TETRAXIAL FABRIC AND MACHING FOR ITS MANUFACTURE
Field of the Invention This invention concerns a tetraxial fabric and a machine for its manufacture.

Background of the Invention In the textile field, besides the traditional warp and weft fabrics, tetraxial fabrics are also known, i.e.
fabrics consisting of warp and weft yarns as well as first and second bias yarns which crisscross each other along two different diagonal directions.

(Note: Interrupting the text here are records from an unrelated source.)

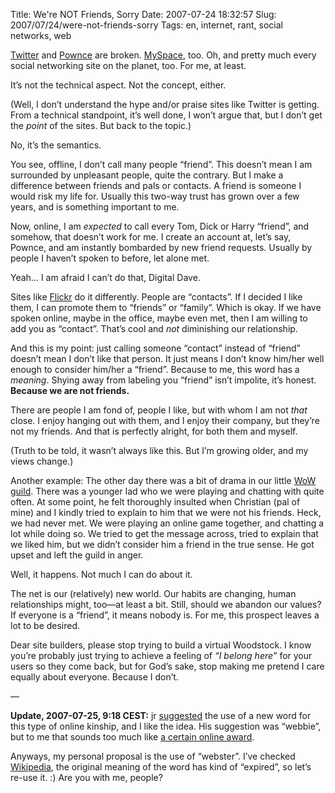 Title: We're NOT Friends, Sorry
Date: 2007-07-24 18:32:57
Slug: 2007/07/24/were-not-friends-sorry
Tags: en, internet, rant, social networks, web


[Twitter][1] and [Pownce][2] are broken. [MySpace][3], too. Oh, and pretty
much every social networking site on the planet, too. For me, at least.

It’s not the technical aspect. Not the concept, either.

(Well, I don’t understand the hype and/or praise sites like Twitter is
getting. From a technical standpoint, it’s well done, I won’t argue that, but
I don’t get the _point_ of the sites. But back to the topic.)

No, it’s the semantics.

You see, offline, I don’t call many people “friend”. This doesn’t mean I am
surrounded by unpleasant people, quite the contrary. But I make a difference
between friends and pals or contacts. A friend is someone I would risk my life
for. Usually this two-way trust has grown over a few years, and is something
important to me.

Now, online, I am _expected_ to call every Tom, Dick or Harry “friend”, and
somehow, that doesn’t work for me. I create an account at, let’s say, Pownce,
and am instantly bombarded by new friend requests. Usually by people I haven’t
spoken to before, let alone met.

Yeah… I am afraid I can’t do that, Digital Dave.

Sites like [Flickr][4] do it differently. People are “contacts”. If I decided
I like them, I can promote them to “friends” or “family”. Which is okay. If we
have spoken online, maybe in the office, maybe even met, then I am willing to
add you as “contact”. That’s cool and _not_ diminishing our relationship.

And this is my point: just calling someone “contact” instead of “friend”
doesn’t mean I don’t like that person. It just means I don’t know him/her well
enough to consider him/her a “friend”. Because to me, this word has a
_meaning_. Shying away from labeling you “friend” isn’t impolite, it’s honest.
**Because we are not friends.**

There are people I am fond of, people I like, but with whom I am not _that_
close. I enjoy hanging out with them, and I enjoy their company, but they’re
not my friends. And that is perfectly alright, for both them and myself.

(Truth to be told, it wasn’t always like this. But I’m growing older, and my
views change.)

Another example: The other day there was a bit of drama in our little [WoW
guild][5]. There was a younger lad who we were playing and chatting with quite
often. At some point, he felt thoroughly insulted when Christian (pal of mine)
and I kindly tried to explain to him that we were not his friends. Heck, we
had never met. We were playing an online game together, and chatting a lot
while doing so. We tried to get the message across, tried to explain that we
liked him, but we didn’t consider him a friend in the true sense. He got upset
and left the guild in anger.

Well, it happens. Not much I can do about it.

The net is our (relatively) new world. Our habits are changing, human
relationships might, too—at least a bit. Still, should we abandon our values?
If everyone is a “friend”, it means nobody is. For me, this prospect leaves a
lot to be desired.

Dear site builders, please stop trying to build a virtual Woodstock. I know
you’re probably just trying to achieve a feeling of _“I belong here”_ for your
users so they come back, but for God’s sake, stop making me pretend I care
equally about everyone. Because I don’t.

—

**Update, 2007-07-25, 9:18 CEST:** jr [suggested][6] the use of a new word for this type of online kinship, and I like the idea. His suggestion was “webbie”, but to me that sounds too much like [a certain online award][7].

Anyways, my personal proposal is the use of “webster”. I’ve checked
[Wikipedia][8], the original meaning of the word has kind of “expired”, so
let’s re-use it. :) Are you with me, people?

   [1]: http://twitter.com/
   [2]: http://pownce.com/
   [3]: http://myspace.com/
   [4]: http://flickr.com/
   [5]: http://cluckworkorange.com/
   [6]: http://carlo.zottmann.org/2007/07/24/were-not-friends-sorry/#comment-7508
   [7]: http://en.wikipedia.org/wiki/Webby
   [8]: http://en.wikipedia.org/wiki/Webster
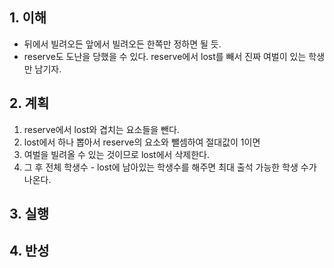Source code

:## 1. 이해

- 뒤에서 빌려오든 앞에서 빌려오든 한쪽만 정하면 될 듯.
- reserve도 도난을 당했을 수 있다. reserve에서 lost를 빼서 진짜 여벌이 있는 학생만 남기자.

## 2. 계획
1. reserve에서 lost와 겹치는 요소들을 뺀다.
2. lost에서 하나 뽑아서 reserve의 요소와 뺄셈하여 절대값이 1이면
3. 여벌을 빌려올 수 있는 것이므로 lost에서 삭제한다.
4. 그 후 전체 학생수 - lost에 남아있는 학생수를 해주면 최대 출석 가능한
학생 수가 나온다.  

## 3. 실행

## 4. 반성

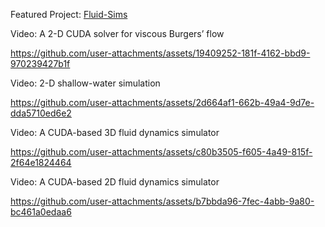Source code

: Featured Project: [Fluid-Sims](https://github.com/seanwevans/fluid-sims/)

Video: A 2-D CUDA solver for viscous Burgers’ flow

https://github.com/user-attachments/assets/19409252-181f-4162-bbd9-970239427b1f

Video: 2-D shallow-water simulation

https://github.com/user-attachments/assets/2d664af1-662b-49a4-9d7e-dda5710ed6e2

Video: A CUDA-based 3D fluid dynamics simulator

https://github.com/user-attachments/assets/c80b3505-f605-4a49-815f-2f64e1824464

Video: A CUDA-based 2D fluid dynamics simulator

https://github.com/user-attachments/assets/b7bbda96-7fec-4abb-9a80-bc461a0edaa6
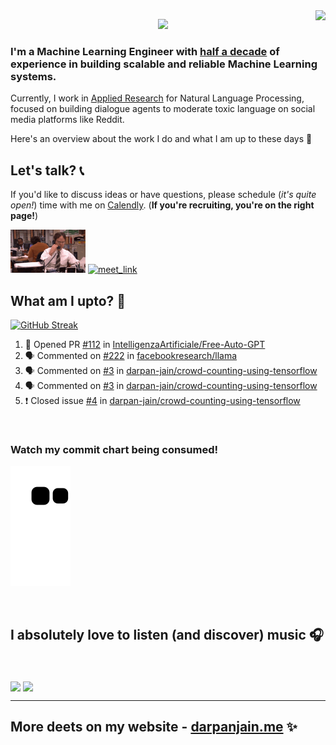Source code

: <img align="right" src="https://komarev.com/ghpvc/?username=darpan-jain&style=plastic&color=blue&label=Curious+Views">

<p align="center">
  <a href="https://git.io/typing-svg"> <img src="https://readme-typing-svg.herokuapp.com?font=Fira+Code&weight=700&size=23&duration=3000&pause=2000&background=EF6DFF00&width=550&height=70&lines=Hi!+%F0%9F%91%8B+Welcome+to+my+virtual+office!+%F0%9F%92%BB"></a>
</p>

### I'm a **Machine Learning Engineer** with [**half a decade**](https://darpanjain.me/) of experience in building scalable and reliable Machine Learning systems. 

Currently, I work in [Applied Research](https://www.isi.edu/directory/darpanja/) for Natural Language Processing, focused on building dialogue agents to moderate toxic language on social media platforms like Reddit.

Here's an overview about the work I do and what I am up to these days 🙂

<!-- Flashing horizontal line -->
<!-- <img src="https://user-images.githubusercontent.com/73097560/115834477-dbab4500-a447-11eb-908a-139a6edaec5c.gif"> -->

## Let's talk? 📞
If you'd like to discuss ideas or have questions, please schedule (_it's quite open!_) time with me on [Calendly](https://calendly.com/darpanjain). (**If you're recruiting, you're on the right page!**)

<img src="https://github.com/darpan-jain/darpan-jain/blob/master/assets/dwight-phone.gif" width ="120" height="69"> <a href="https://calendly.com/darpanjain" target="_blank"><img width="500" height="72" alt="meet_link" src="https://user-images.githubusercontent.com/15426564/144297439-f530f383-e73e-41e0-9914-a9b7d3f432e5.png"></a>

<!-- <br> -->

## What am I upto? 🤔
[![GitHub Streak](https://streak-stats.demolab.com?user=darpan-jain&theme=dark&hide_border=true&card_width=550)](https://git.io/streak-stats)

<!--START_SECTION:activity-->
1. 💪 Opened PR [#112](https://github.com/IntelligenzaArtificiale/Free-Auto-GPT/pull/112) in [IntelligenzaArtificiale/Free-Auto-GPT](https://github.com/IntelligenzaArtificiale/Free-Auto-GPT)
2. 🗣 Commented on [#222](https://github.com/facebookresearch/llama/issues/222) in [facebookresearch/llama](https://github.com/facebookresearch/llama)
3. 🗣 Commented on [#3](https://github.com/darpan-jain/crowd-counting-using-tensorflow/issues/3) in [darpan-jain/crowd-counting-using-tensorflow](https://github.com/darpan-jain/crowd-counting-using-tensorflow)
4. 🗣 Commented on [#3](https://github.com/darpan-jain/crowd-counting-using-tensorflow/issues/3) in [darpan-jain/crowd-counting-using-tensorflow](https://github.com/darpan-jain/crowd-counting-using-tensorflow)
5. ❗️ Closed issue [#4](https://github.com/darpan-jain/crowd-counting-using-tensorflow/issues/4) in [darpan-jain/crowd-counting-using-tensorflow](https://github.com/darpan-jain/crowd-counting-using-tensorflow)
<!--END_SECTION:activity-->

<br>

### Watch my commit chart being consumed!
<p align = "left">
	<img src = "https://github.com/darpan-jain/darpan-jain/blob/output/github-contribution-grid-snake.svg?" alt = "Snake Game"/>
</p>

<br>

## I absolutely love to listen (and discover) music 🎧
<br>

<img src="https://spotify-recently-played-readme.vercel.app/api?user=darpan_jain&count=3&unique=true&width=450" align="middle"></img>  <img src="https://spotify-github-profile.vercel.app/api/view.svg?uid=darpan_jain&cover_image=true&theme=novatorem&show_offline=false&background_color=121212&interchange=true&bar_color=53b14f&bar_color_cover=false" align="middle"></img>

<!-- ![recently-played](https://spotify-recently-played-readme.vercel.app/api?user=darpan_jain&count=3&unique=true&width=400) ![spotify-github-profile](https://spotify-github-profile.vercel.app/api/view.svg?uid=darpan_jain&cover_image=true&theme=novatorem&show_offline=false&background_color=121212&interchange=true&bar_color=53b14f&bar_color_cover=false)  -->

<!-- [![Spotify](https://github.com/darpan-jain/darpan-jain/blob/master/scripts/generated/spotify.svg)](https://open.spotify.com/user/darpan_jain) -->

<!-- <br> -->
---

## More deets on my website - [darpanjain.me](https://darpanjain.me/) ✨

In such fabrics the bias yarns cross also the warp and weft yarns.

The first tetraxial fabrics developed in the art consisted of bias yarns crossing in the fabric areas included between the warp and the weft yarns.

This fabric geometry did not provide either a close bond between yarns or an optimum fabric fill coefficient.
Tetraxial fabrics are known also from the U.S. Patent No. 5,351,722, where a tetraxial fabric is described which contains warp yarns, weft yarns as well as first and second bias yarns crisscrossing each other and both the warp and weft yarns.

In such tetraxial fabrics a first course of warp yarns is overlaid by the weft yarns and overlies the first and second bias yarns, while a second course of warp yarns, which alternates to the mentioned first yarn course,

2 overlies the weft yarns and is overlaid by the first and second bias yarns.

Fabrics of the latter type, though overcoming the problems that arise with fabrics of the former type, are suitable for further improvements.

The structure of such known tetraxial fabrics is in any case asymmetrical due to the fact that the warp yarns are alternatively above or under the weft yarns, so that only the first and second bias yarns contribute substantially to the strength of the fabric.
Summary of the Invention The object of this invention is therefore to resolve the above-mentioned problems by making tetraxial fabrics characterized by a total symmetry.

A further object of this invention is to make a tetraxial fabric in which the angles of the first and second bias yarns can be controlled as desired.

A further object of this invention is to make a tetraxial fabric that can reach an optimum fill coefficient of up to 100%.

The said objects are achieved, according to this invention, by a tetraxial fabric according to the invention.

The invention concerns also a machine to manufacture a tetraxial fabric, according to the invention.

The tetraxial fabric exhibits a number of advantages, including the possibility of being made either with a partial fabric fill coefficient or with a 100% fill coefficient.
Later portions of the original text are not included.